**RECORDS FOR THIS EXERCISE:**
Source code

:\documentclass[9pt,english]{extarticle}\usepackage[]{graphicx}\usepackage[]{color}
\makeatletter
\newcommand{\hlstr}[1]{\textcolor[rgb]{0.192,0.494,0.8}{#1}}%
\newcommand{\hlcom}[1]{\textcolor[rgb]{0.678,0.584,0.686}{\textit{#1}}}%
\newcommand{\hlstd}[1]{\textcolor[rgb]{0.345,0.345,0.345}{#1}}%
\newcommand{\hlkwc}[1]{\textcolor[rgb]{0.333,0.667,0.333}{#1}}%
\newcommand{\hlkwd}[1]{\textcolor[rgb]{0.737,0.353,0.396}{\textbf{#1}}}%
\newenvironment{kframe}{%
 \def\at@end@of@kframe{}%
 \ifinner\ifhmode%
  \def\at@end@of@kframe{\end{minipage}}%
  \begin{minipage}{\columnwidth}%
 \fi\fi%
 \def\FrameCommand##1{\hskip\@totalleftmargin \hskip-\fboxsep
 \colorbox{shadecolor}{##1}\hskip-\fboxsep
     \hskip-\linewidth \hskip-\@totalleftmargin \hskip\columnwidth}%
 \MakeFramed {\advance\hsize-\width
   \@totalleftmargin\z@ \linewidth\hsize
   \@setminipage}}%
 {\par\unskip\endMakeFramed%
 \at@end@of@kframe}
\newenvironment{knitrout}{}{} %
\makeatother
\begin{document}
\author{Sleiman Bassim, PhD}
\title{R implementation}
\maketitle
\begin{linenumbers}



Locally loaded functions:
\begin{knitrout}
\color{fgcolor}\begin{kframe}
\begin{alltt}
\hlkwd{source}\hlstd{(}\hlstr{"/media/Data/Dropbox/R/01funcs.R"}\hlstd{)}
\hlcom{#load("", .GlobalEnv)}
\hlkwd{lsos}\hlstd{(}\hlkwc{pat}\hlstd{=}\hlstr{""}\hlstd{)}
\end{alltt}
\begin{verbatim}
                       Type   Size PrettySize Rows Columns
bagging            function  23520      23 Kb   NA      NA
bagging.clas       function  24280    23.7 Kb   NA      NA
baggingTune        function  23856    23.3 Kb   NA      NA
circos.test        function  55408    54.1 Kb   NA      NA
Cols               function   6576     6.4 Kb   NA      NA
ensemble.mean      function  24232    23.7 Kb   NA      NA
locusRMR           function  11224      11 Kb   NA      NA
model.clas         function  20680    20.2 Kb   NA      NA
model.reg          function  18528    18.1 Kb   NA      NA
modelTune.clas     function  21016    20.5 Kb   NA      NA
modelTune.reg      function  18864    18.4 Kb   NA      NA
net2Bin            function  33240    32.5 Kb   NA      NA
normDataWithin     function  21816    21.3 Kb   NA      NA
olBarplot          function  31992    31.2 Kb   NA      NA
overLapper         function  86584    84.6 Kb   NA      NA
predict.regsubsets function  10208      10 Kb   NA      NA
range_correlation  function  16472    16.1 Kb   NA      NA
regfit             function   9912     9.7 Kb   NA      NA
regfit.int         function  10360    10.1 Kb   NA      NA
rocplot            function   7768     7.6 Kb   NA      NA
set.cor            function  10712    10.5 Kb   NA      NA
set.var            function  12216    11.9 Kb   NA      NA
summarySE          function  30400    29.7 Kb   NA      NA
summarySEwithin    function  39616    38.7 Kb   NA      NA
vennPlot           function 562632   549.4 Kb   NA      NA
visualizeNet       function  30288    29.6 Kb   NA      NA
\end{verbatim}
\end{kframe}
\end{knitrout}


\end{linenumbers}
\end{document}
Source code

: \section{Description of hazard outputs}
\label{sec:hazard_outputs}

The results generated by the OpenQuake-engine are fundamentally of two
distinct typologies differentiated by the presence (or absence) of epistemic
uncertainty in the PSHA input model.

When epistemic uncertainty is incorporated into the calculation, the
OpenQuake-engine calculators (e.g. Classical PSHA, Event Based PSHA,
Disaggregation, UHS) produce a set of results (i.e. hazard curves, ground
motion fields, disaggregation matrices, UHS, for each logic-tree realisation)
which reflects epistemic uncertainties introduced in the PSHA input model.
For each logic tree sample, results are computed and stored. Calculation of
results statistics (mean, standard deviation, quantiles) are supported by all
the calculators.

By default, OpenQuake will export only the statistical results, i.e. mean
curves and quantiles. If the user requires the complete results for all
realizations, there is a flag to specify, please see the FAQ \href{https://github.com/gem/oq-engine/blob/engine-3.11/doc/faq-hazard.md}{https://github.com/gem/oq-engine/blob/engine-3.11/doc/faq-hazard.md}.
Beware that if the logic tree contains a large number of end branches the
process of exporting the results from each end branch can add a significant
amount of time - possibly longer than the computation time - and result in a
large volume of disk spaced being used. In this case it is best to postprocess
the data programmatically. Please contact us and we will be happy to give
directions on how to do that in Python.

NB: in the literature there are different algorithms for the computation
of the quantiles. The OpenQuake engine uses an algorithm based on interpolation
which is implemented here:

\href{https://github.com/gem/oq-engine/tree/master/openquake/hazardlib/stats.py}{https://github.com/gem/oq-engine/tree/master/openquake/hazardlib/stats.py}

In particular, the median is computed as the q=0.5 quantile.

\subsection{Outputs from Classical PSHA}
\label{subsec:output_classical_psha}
--
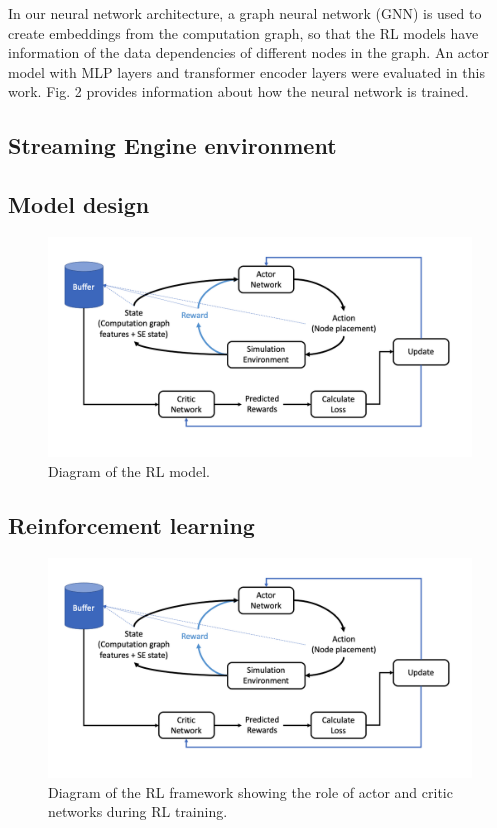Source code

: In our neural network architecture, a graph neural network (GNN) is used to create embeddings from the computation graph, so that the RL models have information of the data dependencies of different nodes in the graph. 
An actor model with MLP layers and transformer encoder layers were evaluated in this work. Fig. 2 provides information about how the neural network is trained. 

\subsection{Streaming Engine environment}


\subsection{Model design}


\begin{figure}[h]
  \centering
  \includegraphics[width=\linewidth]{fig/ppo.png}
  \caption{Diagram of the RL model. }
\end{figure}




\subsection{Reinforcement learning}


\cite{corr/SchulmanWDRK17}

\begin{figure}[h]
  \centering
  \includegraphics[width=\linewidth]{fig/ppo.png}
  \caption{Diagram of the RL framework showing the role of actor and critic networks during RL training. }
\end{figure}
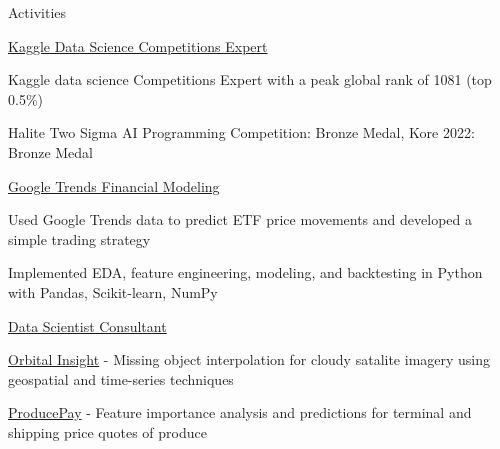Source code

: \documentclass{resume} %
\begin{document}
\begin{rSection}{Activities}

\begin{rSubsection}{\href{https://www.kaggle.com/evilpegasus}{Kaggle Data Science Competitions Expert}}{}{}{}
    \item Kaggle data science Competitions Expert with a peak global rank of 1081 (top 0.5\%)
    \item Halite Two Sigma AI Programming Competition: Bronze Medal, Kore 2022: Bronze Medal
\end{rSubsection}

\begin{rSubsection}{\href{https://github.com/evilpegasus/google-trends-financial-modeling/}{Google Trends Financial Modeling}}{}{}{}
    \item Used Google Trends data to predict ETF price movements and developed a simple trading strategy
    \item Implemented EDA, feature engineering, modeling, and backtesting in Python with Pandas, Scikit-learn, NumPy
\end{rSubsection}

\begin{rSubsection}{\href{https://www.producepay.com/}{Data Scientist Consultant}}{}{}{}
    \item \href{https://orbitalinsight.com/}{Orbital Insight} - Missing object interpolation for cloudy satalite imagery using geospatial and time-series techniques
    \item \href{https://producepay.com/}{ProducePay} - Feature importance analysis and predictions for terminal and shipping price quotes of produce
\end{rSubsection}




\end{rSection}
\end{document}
* * *
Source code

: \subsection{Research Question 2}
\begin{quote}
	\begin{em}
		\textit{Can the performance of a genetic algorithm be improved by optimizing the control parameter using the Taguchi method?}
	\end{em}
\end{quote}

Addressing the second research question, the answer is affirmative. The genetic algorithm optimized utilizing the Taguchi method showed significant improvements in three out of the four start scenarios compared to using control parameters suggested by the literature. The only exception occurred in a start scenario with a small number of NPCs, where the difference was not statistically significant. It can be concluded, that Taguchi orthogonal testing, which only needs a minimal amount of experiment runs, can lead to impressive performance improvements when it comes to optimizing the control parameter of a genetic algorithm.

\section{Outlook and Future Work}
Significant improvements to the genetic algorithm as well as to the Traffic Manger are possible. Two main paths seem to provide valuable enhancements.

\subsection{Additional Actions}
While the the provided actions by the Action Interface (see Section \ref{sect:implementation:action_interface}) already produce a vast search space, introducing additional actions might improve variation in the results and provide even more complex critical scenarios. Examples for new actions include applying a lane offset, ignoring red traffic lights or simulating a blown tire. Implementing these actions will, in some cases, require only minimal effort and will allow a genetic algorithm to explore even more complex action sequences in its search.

**WHAT NEEDS TO BE DONE:** In the listing above, find the line with "Significant improvements to" and the line with "While the the". Output those two lines and every line between them, exactly as written.

**REPLY TO THE EXERCISE:**
Significant improvements to the genetic algorithm as well as to the Traffic Manger are possible. Two main paths seem to provide valuable enhancements.

\subsection{Additional Actions}
While the the provided actions by the Action Interface (see Section \ref{sect:implementation:action_interface}) already produce a vast search space, introducing additional actions might improve variation in the results and provide even more complex critical scenarios. Examples for new actions include applying a lane offset, ignoring red traffic lights or simulating a blown tire. Implementing these actions will, in some cases, require only minimal effort and will allow a genetic algorithm to explore even more complex action sequences in its search.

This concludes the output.